WORK REQUEST – Quote the data exactly, first line to the line containing "WITHOUT WARRANTIES OR", with no pictures.

(Source texts of formatted documents)
───

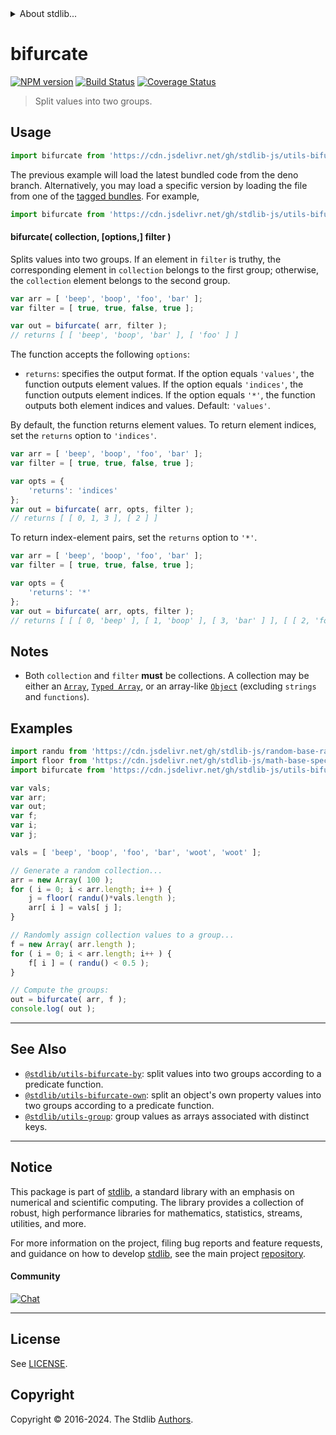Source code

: <!--

@license Apache-2.0

Copyright (c) 2018 The Stdlib Authors.

Licensed under the Apache License, Version 2.0 (the "License");
you may not use this file except in compliance with the License.
You may obtain a copy of the License at

   http://www.apache.org/licenses/LICENSE-2.0

Unless required by applicable law or agreed to in writing, software
distributed under the License is distributed on an "AS IS" BASIS,
WITHOUT WARRANTIES OR CONDITIONS OF ANY KIND, either express or implied.
See the License for the specific language governing permissions and
limitations under the License.

-->


<details>
  <summary>
    About stdlib...
  </summary>
  <p>We believe in a future in which the web is a preferred environment for numerical computation. To help realize this future, we've built stdlib. stdlib is a standard library, with an emphasis on numerical and scientific computation, written in JavaScript (and C) for execution in browsers and in Node.js.</p>
  <p>The library is fully decomposable, being architected in such a way that you can swap out and mix and match APIs and functionality to cater to your exact preferences and use cases.</p>
  <p>When you use stdlib, you can be absolutely certain that you are using the most thorough, rigorous, well-written, studied, documented, tested, measured, and high-quality code out there.</p>
  <p>To join us in bringing numerical computing to the web, get started by checking us out on <a href="https://github.com/stdlib-js/stdlib">GitHub</a>, and please consider <a href="https://opencollective.com/stdlib">financially supporting stdlib</a>. We greatly appreciate your continued support!</p>
</details>

# bifurcate

[![NPM version][npm-image]][npm-url] [![Build Status][test-image]][test-url] [![Coverage Status][coverage-image]][coverage-url] <!-- [![dependencies][dependencies-image]][dependencies-url] -->

> Split values into two groups.

<!-- Section to include introductory text. Make sure to keep an empty line after the intro `section` element and another before the `/section` close. -->

<section class="intro">

</section>

<!-- /.intro -->

<!-- Package usage documentation. -->



<section class="usage">

## Usage

```javascript
import bifurcate from 'https://cdn.jsdelivr.net/gh/stdlib-js/utils-bifurcate@deno/mod.js';
```
The previous example will load the latest bundled code from the deno branch. Alternatively, you may load a specific version by loading the file from one of the [tagged bundles](https://github.com/stdlib-js/utils-bifurcate/tags). For example,

```javascript
import bifurcate from 'https://cdn.jsdelivr.net/gh/stdlib-js/utils-bifurcate@v0.2.0-deno/mod.js';
```

#### bifurcate( collection, \[options,] filter )

Splits values into two groups. If an element in `filter` is truthy, the corresponding element in `collection` belongs to the first group; otherwise, the `collection` element belongs to the second group.

```javascript
var arr = [ 'beep', 'boop', 'foo', 'bar' ];
var filter = [ true, true, false, true ];

var out = bifurcate( arr, filter );
// returns [ [ 'beep', 'boop', 'bar' ], [ 'foo' ] ]
```

The function accepts the following `options`:

-   `returns`: specifies the output format. If the option equals `'values'`, the function outputs element values. If the option equals `'indices'`, the function outputs element indices. If the option equals `'*'`, the function outputs both element indices and values. Default: `'values'`.

By default, the function returns element values. To return element indices, set the `returns` option to `'indices'`.

```javascript
var arr = [ 'beep', 'boop', 'foo', 'bar' ];
var filter = [ true, true, false, true ];

var opts = {
    'returns': 'indices'
};
var out = bifurcate( arr, opts, filter );
// returns [ [ 0, 1, 3 ], [ 2 ] ]
```

To return index-element pairs, set the `returns` option to `'*'`.

```javascript
var arr = [ 'beep', 'boop', 'foo', 'bar' ];
var filter = [ true, true, false, true ];

var opts = {
    'returns': '*'
};
var out = bifurcate( arr, opts, filter );
// returns [ [ [ 0, 'beep' ], [ 1, 'boop' ], [ 3, 'bar' ] ], [ [ 2, 'foo' ] ] ]
```

</section>

<!-- /.usage -->

<!-- Package usage notes. Make sure to keep an empty line after the `section` element and another before the `/section` close. -->

<section class="notes">

## Notes

-   Both `collection` and `filter` **must** be collections. A collection may be either an [`Array`][mdn-array], [`Typed Array`][mdn-typed-array], or an array-like [`Object`][mdn-object] (excluding `strings` and `functions`).

</section>

<!-- /.notes -->

<!-- Package usage examples. -->

<section class="examples">

## Examples

<!-- eslint no-undef: "error" -->

```javascript
import randu from 'https://cdn.jsdelivr.net/gh/stdlib-js/random-base-randu@deno/mod.js';
import floor from 'https://cdn.jsdelivr.net/gh/stdlib-js/math-base-special-floor@deno/mod.js';
import bifurcate from 'https://cdn.jsdelivr.net/gh/stdlib-js/utils-bifurcate@deno/mod.js';

var vals;
var arr;
var out;
var f;
var i;
var j;

vals = [ 'beep', 'boop', 'foo', 'bar', 'woot', 'woot' ];

// Generate a random collection...
arr = new Array( 100 );
for ( i = 0; i < arr.length; i++ ) {
    j = floor( randu()*vals.length );
    arr[ i ] = vals[ j ];
}

// Randomly assign collection values to a group...
f = new Array( arr.length );
for ( i = 0; i < arr.length; i++ ) {
    f[ i ] = ( randu() < 0.5 );
}

// Compute the groups:
out = bifurcate( arr, f );
console.log( out );
```

</section>

<!-- /.examples -->

<!-- Section to include cited references. If references are included, add a horizontal rule *before* the section. Make sure to keep an empty line after the `section` element and another before the `/section` close. -->

<section class="references">

</section>

<!-- /.references -->

<!-- Section for related `stdlib` packages. Do not manually edit this section, as it is automatically populated. -->

<section class="related">

* * *

## See Also

-   <span class="package-name">[`@stdlib/utils-bifurcate-by`][@stdlib/utils/bifurcate-by]</span><span class="delimiter">: </span><span class="description">split values into two groups according to a predicate function.</span>
-   <span class="package-name">[`@stdlib/utils-bifurcate-own`][@stdlib/utils/bifurcate-own]</span><span class="delimiter">: </span><span class="description">split an object's own property values into two groups according to a predicate function.</span>
-   <span class="package-name">[`@stdlib/utils-group`][@stdlib/utils/group]</span><span class="delimiter">: </span><span class="description">group values as arrays associated with distinct keys.</span>

</section>

<!-- /.related -->

<!-- Section for all links. Make sure to keep an empty line after the `section` element and another before the `/section` close. -->


<section class="main-repo" >

* * *

## Notice

This package is part of [stdlib][stdlib], a standard library with an emphasis on numerical and scientific computing. The library provides a collection of robust, high performance libraries for mathematics, statistics, streams, utilities, and more.

For more information on the project, filing bug reports and feature requests, and guidance on how to develop [stdlib][stdlib], see the main project [repository][stdlib].

#### Community

[![Chat][chat-image]][chat-url]

---

## License

See [LICENSE][stdlib-license].


## Copyright

Copyright &copy; 2016-2024. The Stdlib [Authors][stdlib-authors].

</section>

<!-- /.stdlib -->

<!-- Section for all links. Make sure to keep an empty line after the `section` element and another before the `/section` close. -->

<section class="links">

[npm-image]: http://img.shields.io/npm/v/@stdlib/utils-bifurcate.svg
[npm-url]: https://npmjs.org/package/@stdlib/utils-bifurcate

[test-image]: https://github.com/stdlib-js/utils-bifurcate/actions/workflows/test.yml/badge.svg?branch=v0.2.0
[test-url]: https://github.com/stdlib-js/utils-bifurcate/actions/workflows/test.yml?query=branch:v0.2.0

[coverage-image]: https://img.shields.io/codecov/c/github/stdlib-js/utils-bifurcate/main.svg
[coverage-url]: https://codecov.io/github/stdlib-js/utils-bifurcate?branch=main

<!--

[dependencies-image]: https://img.shields.io/david/stdlib-js/utils-bifurcate.svg
[dependencies-url]: https://david-dm.org/stdlib-js/utils-bifurcate/main

-->

[chat-image]: https://img.shields.io/gitter/room/stdlib-js/stdlib.svg
[chat-url]: https://app.gitter.im/#/room/#stdlib-js_stdlib:gitter.im

[stdlib]: https://github.com/stdlib-js/stdlib

[stdlib-authors]: https://github.com/stdlib-js/stdlib/graphs/contributors

[umd]: https://github.com/umdjs/umd
[es-module]: https://developer.mozilla.org/en-US/docs/Web/JavaScript/Guide/Modules

[deno-url]: https://github.com/stdlib-js/utils-bifurcate/tree/deno
[deno-readme]: https://github.com/stdlib-js/utils-bifurcate/blob/deno/README.md
[umd-url]: https://github.com/stdlib-js/utils-bifurcate/tree/umd
[umd-readme]: https://github.com/stdlib-js/utils-bifurcate/blob/umd/README.md
[esm-url]: https://github.com/stdlib-js/utils-bifurcate/tree/esm
[esm-readme]: https://github.com/stdlib-js/utils-bifurcate/blob/esm/README.md
[branches-url]: https://github.com/stdlib-js/utils-bifurcate/blob/main/branches.md

[stdlib-license]: https://raw.githubusercontent.com/stdlib-js/utils-bifurcate/main/LICENSE

[mdn-array]: https://developer.mozilla.org/en-US/docs/Web/JavaScript/Reference/Global_Objects/Array

[mdn-typed-array]: https://developer.mozilla.org/en-US/docs/Web/JavaScript/Reference/Global_Objects/TypedArray

[mdn-object]: https://developer.mozilla.org/en-US/docs/Web/JavaScript/Reference/Global_Objects/Object

<!-- <related-links> -->

[@stdlib/utils/bifurcate-by]: https://github.com/stdlib-js/utils-bifurcate-by/tree/deno

[@stdlib/utils/bifurcate-own]: https://github.com/stdlib-js/utils-bifurcate-own/tree/deno

[@stdlib/utils/group]: https://github.com/stdlib-js/utils-group/tree/deno

<!-- </related-links> -->

</section>

<!-- /.links -->
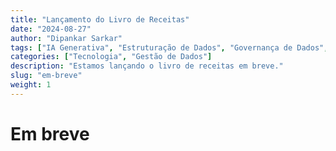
 ```yaml
---
title: "Lançamento do Livro de Receitas"
date: "2024-08-27"
author: "Dipankar Sarkar"
tags: ["IA Generativa", "Estruturação de Dados", "Governança de Dados", "Implementação de IA", "Pipelines de Dados"]
categories: ["Tecnologia", "Gestão de Dados"]
description: "Estamos lançando o livro de receitas em breve."
slug: "em-breve"
weight: 1
---
```


# Em breve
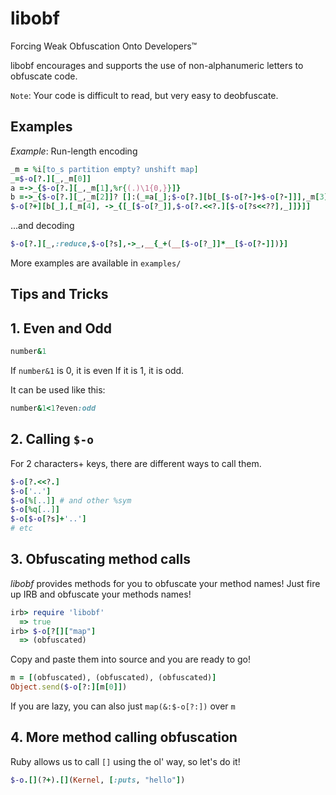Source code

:# libobf
Forcing Weak Obfuscation Onto Developers™

libobf encourages and supports the use of non-alphanumeric letters to
obfuscate code.

`Note`: Your code is difficult to read, but very easy to deobfuscate.

Examples
---

*Example*: Run-length encoding
```ruby
_m = %i[to_s partition empty? unshift map]
_=$-o[?.][_,_m[0]]
a =->_{$-o[?.][_,_m[1],%r{(.)\1{0,}}]}
b =->_{$-o[?.][_,_m[2]]? []:(_=a[_];$-o[?.][b[_[$-o[?-]+$-o[?-]]],_m[3],_[$-o[?-]]])}
$-o[?+][b[_],[_m[4], ->_{[_[$-o[?_]],$-o[?.<<?.][$-o[?s<<??],_]]}]]
```

...and decoding
```ruby
$-o[?.][_,:reduce,$-o[?s],->_,__{_+(__[$-o[?_]]*__[$-o[?-]])}]
```

More examples are available in `examples/`

Tips and Tricks
---

## 1. Even and Odd

```ruby
number&1
```

If `number&1` is 0, it is even
If it is 1, it is odd.

It can be used like this:

```ruby
number&1<1?even:odd
```

## 2. Calling `$-o`
For 2 characters+ keys, there are different ways to call them.

```ruby
$-o[?.<<?.]
$-o['..']
$-o[%[..]] # and other %sym
$-o[%q[..]]
$-o[$-o[?s]+'..']
# etc
```

## 3. Obfuscating method calls
_libobf_ provides methods for you to obfuscate your method names!
Just fire up IRB and obfuscate your methods names!

```ruby
irb> require 'libobf'
  => true
irb> $-o[?[]["map"]
  => (obfuscated)
```
Copy and paste them into source and you are ready to go!

```ruby
m = [(obfuscated), (obfuscated), (obfuscated)]
Object.send($-o[?:][m[0]])
```

If you are lazy, you can also just `map(&:$-o[?:])` over `m`

## 4. More method calling obfuscation
Ruby allows us to call `[]` using the ol' way, so let's do it!

```ruby
$-o.[](?+).[](Kernel, [:puts, "hello"])
```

───

SOLUTION –
Source code

: <!--

@license Apache-2.0

Copyright (c) 2018 The Stdlib Authors.

Licensed under the Apache License, Version 2.0 (the "License");
you may not use this file except in compliance with the License.
You may obtain a copy of the License at

   http://www.apache.org/licenses/LICENSE-2.0

Unless required by applicable law or agreed to in writing, software
distributed under the License is distributed on an "AS IS" BASIS,
WITHOUT WARRANTIES OR CONDITIONS OF ANY KIND, either express or implied.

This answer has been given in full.